## EXTRACTED RECORDS
......
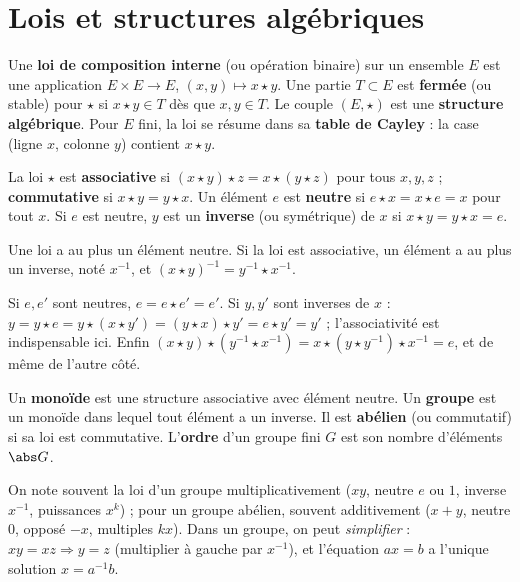 \section{Lois et structures algébriques}
\begin{definition}
Une \textbf{loi de composition interne} (ou opération binaire) sur un ensemble $E$ est une application $E\times E\to E$, $(x,y)\mapsto x\star y$. Une partie $T\subset E$ est \textbf{fermée} (ou stable) pour $\star$ si $x\star y\in T$ dès que $x,y\in T$. Le couple $(E,\star)$ est une \textbf{structure algébrique}. Pour $E$ fini, la loi se résume dans sa \textbf{table de Cayley} : la case (ligne $x$, colonne $y$) contient $x\star y$.
\end{definition}
\begin{definition}
La loi $\star$ est \textbf{associative} si $(x\star y)\star z=x\star(y\star z)$ pour tous $x,y,z$ ; \textbf{commutative} si $x\star y=y\star x$. Un élément $e$ est \textbf{neutre} si $e\star x=x\star e=x$ pour tout $x$. Si $e$ est neutre, $y$ est un \textbf{inverse} (ou symétrique) de $x$ si $x\star y=y\star x=e$.
\end{definition}
\begin{proposition}[Unicités]\label{prop-unicite-neutre}
Une loi a au plus un élément neutre. Si la loi est associative, un élément a au plus un inverse, noté $x^{-1}$, et $(x\star y)^{-1}=y^{-1}\star x^{-1}$.
\end{proposition}
\begin{preuve}
Si $e,e'$ sont neutres, $e=e\star e'=e'$. Si $y,y'$ sont inverses de $x$ : $y=y\star e=y\star(x\star y')=(y\star x)\star y'=e\star y'=y'$ ; l'associativité est indispensable ici. Enfin $(x\star y)\star(y^{-1}\star x^{-1})=x\star(y\star y^{-1})\star x^{-1}=e$, et de même de l'autre côté.
\end{preuve}
\begin{definition}\label{def-groupe}
Un \textbf{monoïde} est une structure associative avec élément neutre. Un \textbf{groupe} est un monoïde dans lequel tout élément a un inverse. Il est \textbf{abélien} (ou commutatif) si sa loi est commutative. L'\textbf{ordre} d'un groupe fini $G$ est son nombre d'éléments $\abs G$.
\end{definition}
\begin{remarque}[Notations]
On note souvent la loi d'un groupe multiplicativement ($xy$, neutre $e$ ou $1$, inverse $x^{-1}$, puissances $x^k$) ; pour un groupe abélien, souvent additivement ($x+y$, neutre $0$, opposé $-x$, multiples $kx$). Dans un groupe, on peut \emph{simplifier} : $xy=xz\Rightarrow y=z$ (multiplier à gauche par $x^{-1}$), et l'équation $ax=b$ a l'unique solution $x=a^{-1}b$.
\end{remarque}
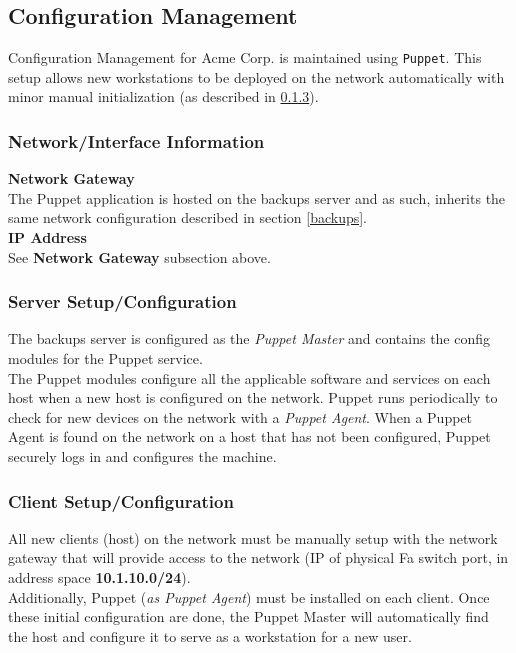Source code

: \subsection{Configuration Management}
Configuration Management for Acme Corp. is maintained using \lstinline$Puppet$. 
This setup allows new workstations to be deployed on the network automatically
with minor manual initialization (as described in \ref{puppet-client}).

\subsubsection{Network/Interface Information}
\textbf{Network Gateway} \\
The Puppet application is hosted on the backups server and as such, inherits 
the same network configuration described in section \ref{backups}. \\

\noindent
\textbf{IP Address} \\
See \textbf{Network Gateway} subsection above.

\subsubsection{Server Setup/Configuration}
The backups server is configured as the \textit{Puppet Master} and contains 
the config modules for the Puppet service. \\

\noindent
The Puppet modules configure all the applicable software and services on each 
host when a new host is configured on the network. Puppet runs periodically to 
check for new devices on the network with a \textit{Puppet Agent}. When a 
Puppet Agent is found on the network on a host that has not been configured,
Puppet securely logs in and configures the machine. \\

\subsubsection{Client Setup/Configuration} \label{puppet-client}
All new clients (host) on the network must be manually setup with the network 
gateway that will provide access to the network (IP of physical Fa switch 
port, in address space \textbf{10.1.10.0/24}). \\

\noindent
Additionally, Puppet (\textit{as Puppet Agent}) must be installed on each 
client. Once these initial configuration are done, the Puppet Master will 
automatically find the host and configure it to serve as a workstation for a 
new user. \\
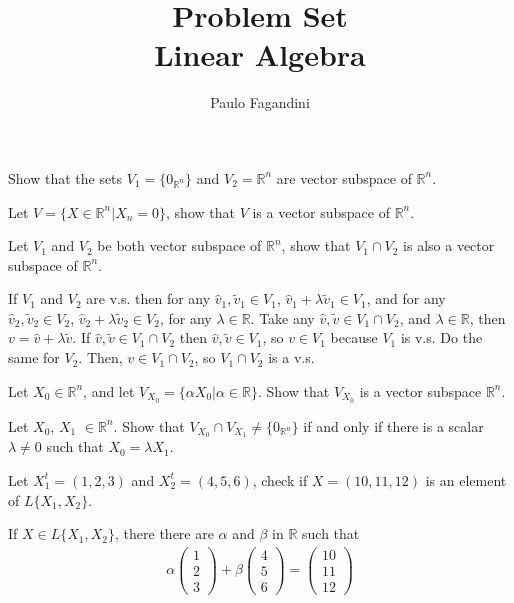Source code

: \documentclass[answers]{exam}
\title{Problem Set \\ Linear Algebra}
\author{Paulo Fagandini}
\date{}
\begin{document}
\maketitle

\begin{questions}

\question Show that the sets $V_1=\{0_{\mathbb{R}^n}\}$ and $V_2=\mathbb{R}^n$ are vector subspace of $\mathbb{R}^n$.

\question Let $V=\{X\in\mathbb{R}^n|X_n=0\}$, show that $V$ is a vector subspace of $\mathbb{R}^n$.

\question Let $V_1$ and $V_2$ be both vector subspace of $\mathbb{R}^n$, show that $V_1\cap V_2$ is also a vector subspace of $\mathbb{R}^n$.
\begin{solution}
    If $V_1$ and $V_2$ are v.s. then for any $\hat{v}_1,\tilde{v}_1\in V_1$, $\hat{v}_1+\lambda \tilde{v}_1\in V_1$, and for any $\hat{v}_2,\tilde{v}_2\in V_2$, $\hat{v}_2+\lambda \tilde{v}_2\in V_2$, for any $\lambda\in\mathbb{R}$. Take any $\hat{v},\tilde{v} \in V_1\cap V_2$, and $\lambda\in\mathbb{R}$, then $v=\hat{v}+\lambda\tilde{v}$. If $\hat{v},\tilde{v}\in V_1\cap V_2$ then $\hat{v},\tilde{v}\in V_1$, so $v\in V_1$ because $V_1$ is v.s. Do the same for $V_2$. Then, $v\in V_1\cap V_2$, so $V_1\cap V_2$ is a v.s.
\end{solution}

\question Let $X_0\in\mathbb{R}^n$, and let $V_{X_0}=\{\alpha X_0 | \alpha\in\mathbb{R}\}$. Show that $V_{X_0}$ is a vector subspace $\mathbb{R}^n$.

\question Let $X_0$, $X_1$ $\in\mathbb{R}^n$. Show that $V_{X_0}\cap V_{X_1}\neq\{0_{\mathbb{R}^n}\}$ if and only if there is a scalar $\lambda\neq0$ such that $X_0=\lambda X_1$.

\question Let $X_1^t=(1,2,3)$ and $X_2^t=(4,5,6)$, check if $X=(10,11,12)$ is an element of $L\{X_1,X_2\}$.

\begin{solution}
    If $X\in L\{X_1,X_2\}$, there there are $\alpha$ and $\beta$ in $\mathbb{R}$ such that
    \begin{align*}
        \alpha\left(\begin{array}{c}
             1  \\
             2 \\
             3
        \end{array}\right) +
        \beta\left(\begin{array}{c}
             4  \\
             5 \\
             6
        \end{array}\right) =
        \left(\begin{array}{c}
             10  \\
             11 \\
             12
        \end{array}\right)
    \end{align*}
    

\end{solution}
\end{questions}
\end{document}
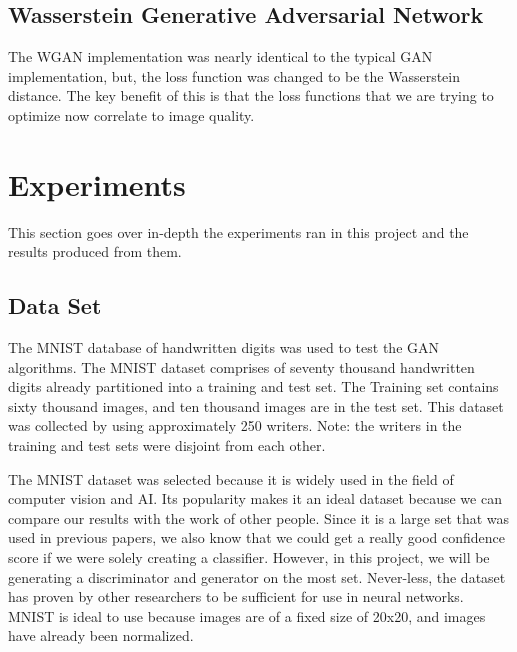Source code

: \documentclass[12pt,
 reprint,
nofootinbib,
 amsmath,amssymb,
 aps,
floatfix,
]{revtex4-2}
\begin{document}
\subsection{\label{sec:impWGAN}Wasserstein Generative Adversarial Network}


The WGAN implementation was nearly identical to the typical GAN implementation, but, the loss function was changed to be the Wasserstein distance. The key benefit of this is that the loss functions that we are trying to optimize now correlate to image quality. 



\section{\label{sec:exp}Experiments}

This section goes over in-depth the experiments ran in this project and the results produced from them.


\subsection{\label{sec:dataSet}Data Set}


The MNIST database of handwritten digits was used to test the GAN algorithms. The MNIST dataset comprises of seventy thousand handwritten digits already partitioned into a training and test set. The Training set contains sixty thousand images, and ten thousand images are in the test set. This dataset was collected by using approximately 250 writers. Note: the writers in the training and test sets were disjoint from each other.

The MNIST dataset was selected because it is widely used in the field of computer vision and AI. Its popularity makes it an ideal dataset because we can compare our results with the work of other people. Since it is a large set that was used in previous papers, we also know that we could get a really good confidence score if we were solely creating a classifier. However, in this project, we will be generating a discriminator and generator on the most set. Never-less, the dataset has proven by other researchers to be sufficient for use in neural networks. MNIST is ideal to use because images are of a fixed size of 20x20, and images have already been normalized. 
\end{document}
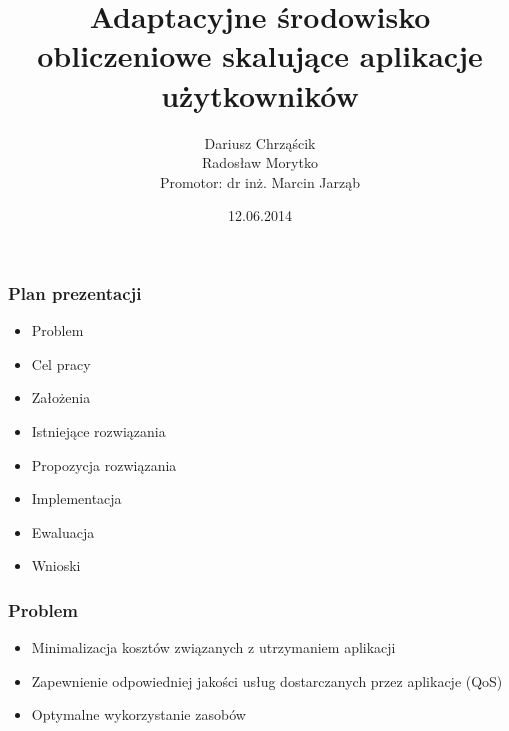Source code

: \documentclass{beamer}
\title[]{Adaptacyjne środowisko obliczeniowe skalujące aplikacje użytkowników}
\author[D. Chrząścik, R. Morytko]{Dariusz Chrząścik\\
Radosław Morytko\\
Promotor: dr inż. Marcin Jarząb}
\date[2014]{12.06.2014}
\institute[AGH]
{Informatyka\\ 
Wydział Informatyki, Elektroniki i Telekomunikacji
}
\begin{document}
{
 \begin{frame}
   \titlepage
 \end{frame}
}


\begin{frame}
\frametitle{Plan prezentacji}

\begin{itemize}
	\item Problem
	\item Cel pracy
	\item Założenia
	\item Istniejące rozwiązania
	\item Propozycja rozwiązania
	\item Implementacja
	\item Ewaluacja
	\item Wnioski
\end{itemize}

\end{frame}



\begin{frame}
\frametitle{Problem}

\begin{itemize}
\item Minimalizacja kosztów związanych z utrzymaniem aplikacji
\item Zapewnienie odpowiedniej jakości usług dostarczanych przez aplikacje (QoS)
\item Optymalne wykorzystanie zasobów
\end{itemize}


\end{frame}
\end{document}
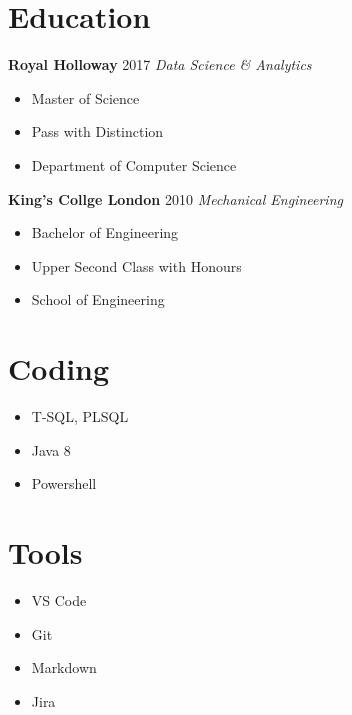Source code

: \documentclass[letterpaper,11pt]{article}
\begin{document}
\begin{minipage}[t]{0.3\linewidth}
	\section{Education}
	\textbf{Royal Holloway} \hfill 2017
	\newline
	\textit{Data Science \& Analytics}
	\begin{itemize}[leftmargin=*, itemsep=0.1em]
		\item	Master of Science
		\item	Pass with Distinction
		\item 	Department of Computer Science
	\end{itemize}
	\vspace{0.15cm}
	\textbf{King's Collge London} \hfill 2010
	\newline
	\textit{Mechanical Engineering}
	\begin{itemize}[leftmargin=*, itemsep=0.1em]
		\item Bachelor of Engineering
		\item Upper Second Class with Honours
		\item School of Engineering
	\end{itemize}
\end{minipage}
\hspace{0.2cm}
\begin{minipage}[t]{0.15\linewidth}
	\section{Coding}
	\begin{itemize}[leftmargin=*]
		\item T-SQL, PLSQL		
		\item Java 8		
		\item Powershell		
	\end{itemize}
	\section{Tools}
	\begin{itemize}[leftmargin=*]
		\item VS Code
		\item Git		
		\item Markdown
		\item Jira
	\end{itemize}
\end{minipage}
\end{document}
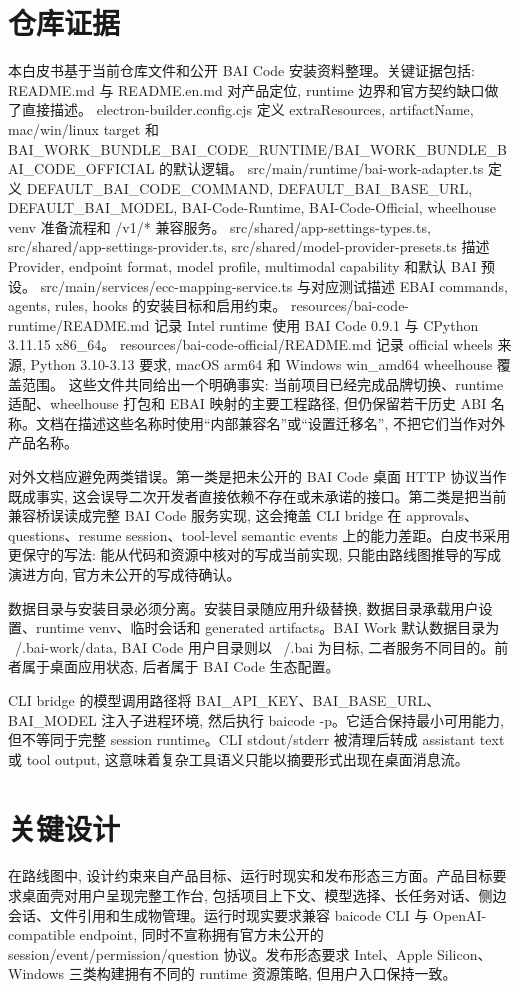 \section{仓库证据}
本白皮书基于当前仓库文件和公开 BAI Code 安装资料整理。关键证据包括: README.md 与 README.en.md 对产品定位, runtime 边界和官方契约缺口做了直接描述。 electron-builder.config.cjs 定义 extraResources, artifactName, mac/win/linux target 和 BAI\_WORK\_BUNDLE\_BAI\_CODE\_RUNTIME/BAI\_WORK\_BUNDLE\_BAI\_CODE\_OFFICIAL 的默认逻辑。 src/main/runtime/bai-work-adapter.ts 定义 DEFAULT\_BAI\_CODE\_COMMAND, DEFAULT\_BAI\_BASE\_URL, DEFAULT\_BAI\_MODEL, BAI-Code-Runtime, BAI-Code-Official, wheelhouse venv 准备流程和 /v1/* 兼容服务。 src/shared/app-settings-types.ts, src/shared/app-settings-provider.ts, src/shared/model-provider-presets.ts 描述 Provider, endpoint format, model profile, multimodal capability 和默认 BAI 预设。 src/main/services/ecc-mapping-service.ts 与对应测试描述 EBAI commands, agents, rules, hooks 的安装目标和启用约束。 resources/bai-code-runtime/README.md 记录 Intel runtime 使用 BAI Code 0.9.1 与 CPython 3.11.15 x86\_64。 resources/bai-code-official/README.md 记录 official wheels 来源, Python 3.10-3.13 要求, macOS arm64 和 Windows win\_amd64 wheelhouse 覆盖范围。 这些文件共同给出一个明确事实: 当前项目已经完成品牌切换、runtime 适配、wheelhouse 打包和 EBAI 映射的主要工程路径, 但仍保留若干历史 ABI 名称。文档在描述这些名称时使用“内部兼容名”或“设置迁移名”, 不把它们当作对外产品名称。

对外文档应避免两类错误。第一类是把未公开的 BAI Code 桌面 HTTP 协议当作既成事实, 这会误导二次开发者直接依赖不存在或未承诺的接口。第二类是把当前兼容桥误读成完整 BAI Code 服务实现, 这会掩盖 CLI bridge 在 approvals、questions、resume session、tool-level semantic events 上的能力差距。白皮书采用更保守的写法: 能从代码和资源中核对的写成当前实现, 只能由路线图推导的写成演进方向, 官方未公开的写成待确认。

数据目录与安装目录必须分离。安装目录随应用升级替换, 数据目录承载用户设置、runtime venv、临时会话和 generated artifacts。BAI Work 默认数据目录为 ~/.bai-work/data, BAI Code 用户目录则以 ~/.bai 为目标, 二者服务不同目的。前者属于桌面应用状态, 后者属于 BAI Code 生态配置。

CLI bridge 的模型调用路径将 BAI\_API\_KEY、BAI\_BASE\_URL、BAI\_MODEL 注入子进程环境, 然后执行 baicode -p。它适合保持最小可用能力, 但不等同于完整 session runtime。CLI stdout/stderr 被清理后转成 assistant text 或 tool output, 这意味着复杂工具语义只能以摘要形式出现在桌面消息流。

\section{关键设计}
在路线图中, 设计约束来自产品目标、运行时现实和发布形态三方面。产品目标要求桌面壳对用户呈现完整工作台, 包括项目上下文、模型选择、长任务对话、侧边会话、文件引用和生成物管理。运行时现实要求兼容 baicode CLI 与 OpenAI-compatible endpoint, 同时不宣称拥有官方未公开的 session/event/permission/question 协议。发布形态要求 Intel、Apple Silicon、Windows 三类构建拥有不同的 runtime 资源策略, 但用户入口保持一致。

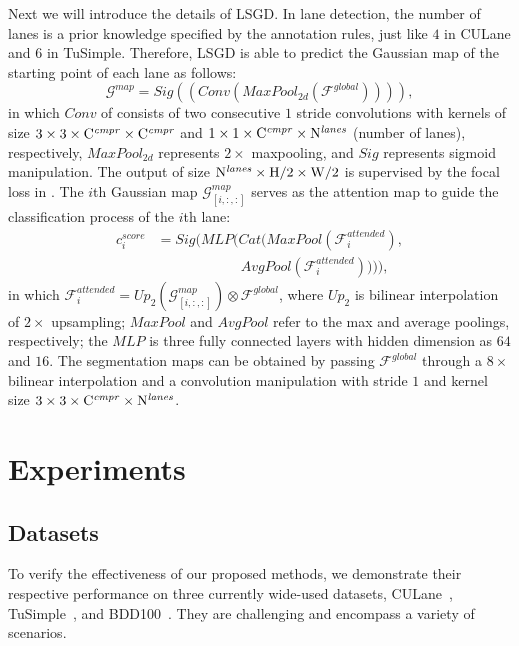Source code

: \documentclass[preprint,12pt,review]{elsarticle}
\begin{document}
Next we will introduce the details of LSGD. In lane detection, the number of lanes is a prior knowledge specified by the annotation rules, just like $4$ in CULane and $6$ in TuSimple. Therefore, LSGD is able to predict the Gaussian map of the starting point of each lane as follows:
\begin{equation}
	\mathcal{G}^{map} = Sig((Conv(MaxPool_{2d}(\mathcal{F}^{global})))),
\end{equation}
in which $Conv$ of consists of two consecutive $1$ stride convolutions with kernels of size $3\times 3 \times \rm{C}^{\it{cmpr}} \times \rm{C}^{\it{cmpr}}$ and $1\times 1 \times \rm{C}^{\it{cmpr}} \times \rm{N}^{\it{lanes}}$ (number of lanes), respectively, ${MaxPool}_{2d}$ represents $2\times$ maxpooling, and $Sig$ represents sigmoid manipulation. The output of size $\rm N^{\it{lanes}}\times H/2 \times W/2$ is supervised by the focal loss in \cite{cornernet}. The $i$th Gaussian map $\mathcal{G}_{[i,:,:]}^{map}$ serves as the attention map to 
guide the classification process of the $i$th lane:
\begin{align}\label{attention}
	c^{score}_{i} &= Sig(MLP(Cat(MaxPool(\mathcal{F}^{attended}_{i}), \nonumber\\
	&\qquad \qquad \qquad  AvgPool(\mathcal{F}^{attended}_{i})))),
\end{align}
in which $\mathcal{F}^{attended}_{i} = Up_2(\mathcal{G}_{[i,:,:]}^{map}) \otimes \mathcal{F}^{global}$, where $Up_2$ is bilinear interpolation of $2\times$ upsampling; $MaxPool$ and $AvgPool$ refer to the max and average poolings, respectively; the $MLP$ is three fully connected layers with hidden dimension as $64$ and $16$. The segmentation maps can be obtained by passing $\mathcal{F}^{global}$ through a $8\times$ bilinear interpolation and a convolution manipulation with stride $1$ and kernel size $3\times 3 \times \rm{C}^{\it{cmpr}} \times \rm{N}^{\it{lanes}}$.

\section{Experiments}
\subsection{Datasets}
To verify the effectiveness of our proposed methods, we demonstrate their respective performance on three currently wide-used datasets, CULane~\cite{SCNN}, TuSimple~\cite{tusimple}, and BDD100~\cite{bdd}. They are challenging and encompass a variety of scenarios. 
\end{document}
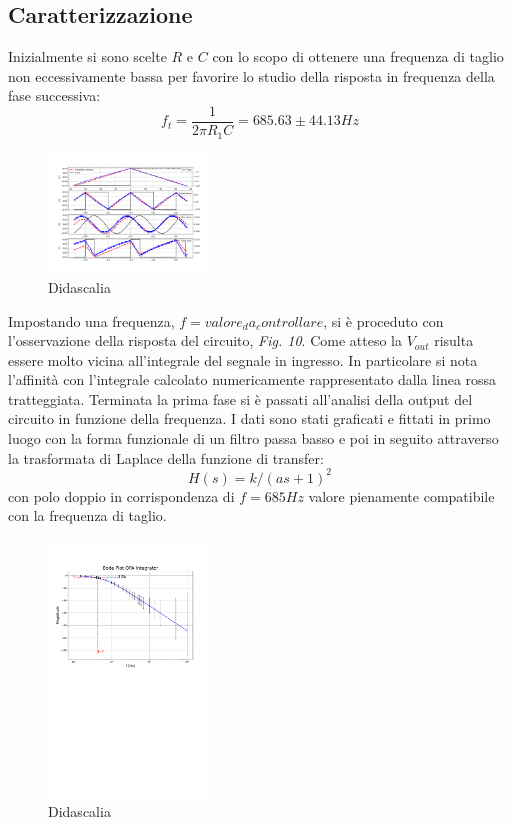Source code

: \documentclass[journal]{IEEEtran}
\begin{document}
\subsection{\textbf{Caratterizzazione}}
Inizialmente si sono scelte $R$ e $C$ con lo scopo di ottenere una frequenza di taglio non eccessivamente bassa per favorire lo studio della risposta in frequenza della fase successiva: \[f_{t} = \frac{1}{2 \pi R_{1} C}= 685.63 \pm 44.13 Hz\] 

\begin{figure}[H]%
\begin {center}
\includegraphics[width=0.38\textwidth]{analysis/output/OPA-integ-with-res.pdf}
\caption{Didascalia}
\label{fig:oscilloscope}
\end {center}
\end{figure}
Impostando una frequenza, $f=valore_da _controllare$, si è proceduto con l'osservazione della risposta del circuito, \textit{Fig. 10}. Come atteso la $V_{out}$ risulta essere molto vicina all'integrale del segnale in ingresso. In particolare si nota l'affinità con l'integrale calcolato numericamente rappresentato dalla linea rossa tratteggiata.
Terminata la prima fase si è passati all'analisi della output del circuito in funzione della frequenza. I dati sono stati graficati e fittati in primo luogo con la forma funzionale di un filtro passa basso e poi in seguito attraverso la trasformata di Laplace della funzione di transfer: \[H(s)=k/(as+1)^2\] con polo doppio in corrispondenza di $f=685 Hz$ valore pienamente compatibile con la frequenza di taglio.
\begin{figure}[H]%
\begin {center}
\includegraphics[width=0.38\textwidth]{analysis/output/OPA-integrator_bode(mag).pdf}
\caption{Didascalia}
\label{fig:oscilloscope}
\end {center}
\end{figure}
\end{document}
......
## WHAT IS BEING ASKED
Given the listing above, repeat exactly the lines starting at the one with "d'éléments $\abs G$." and ending at the one with "The Puppet application", inclusive, excluding pictures.

## REPLY TO THE EXERCISE
Un \textbf{monoïde} est une structure associative avec élément neutre. Un \textbf{groupe} est un monoïde dans lequel tout élément a un inverse. Il est \textbf{abélien} (ou commutatif) si sa loi est commutative. L'\textbf{ordre} d'un groupe fini $G$ est son nombre d'éléments $\abs G$.
\end{definition}
\begin{remarque}[Notations]
On note souvent la loi d'un groupe multiplicativement ($xy$, neutre $e$ ou $1$, inverse $x^{-1}$, puissances $x^k$) ; pour un groupe abélien, souvent additivement ($x+y$, neutre $0$, opposé $-x$, multiples $kx$). Dans un groupe, on peut \emph{simplifier} : $xy=xz\Rightarrow y=z$ (multiplier à gauche par $x^{-1}$), et l'équation $ax=b$ a l'unique solution $x=a^{-1}b$.
\end{remarque}
Source code

: \subsection{Configuration Management}
Configuration Management for Acme Corp. is maintained using \lstinline$Puppet$. 
This setup allows new workstations to be deployed on the network automatically
with minor manual initialization (as described in \ref{puppet-client}).

\subsubsection{Network/Interface Information}
\textbf{Network Gateway} \\
The Puppet application is hosted on the backups server and as such, inherits 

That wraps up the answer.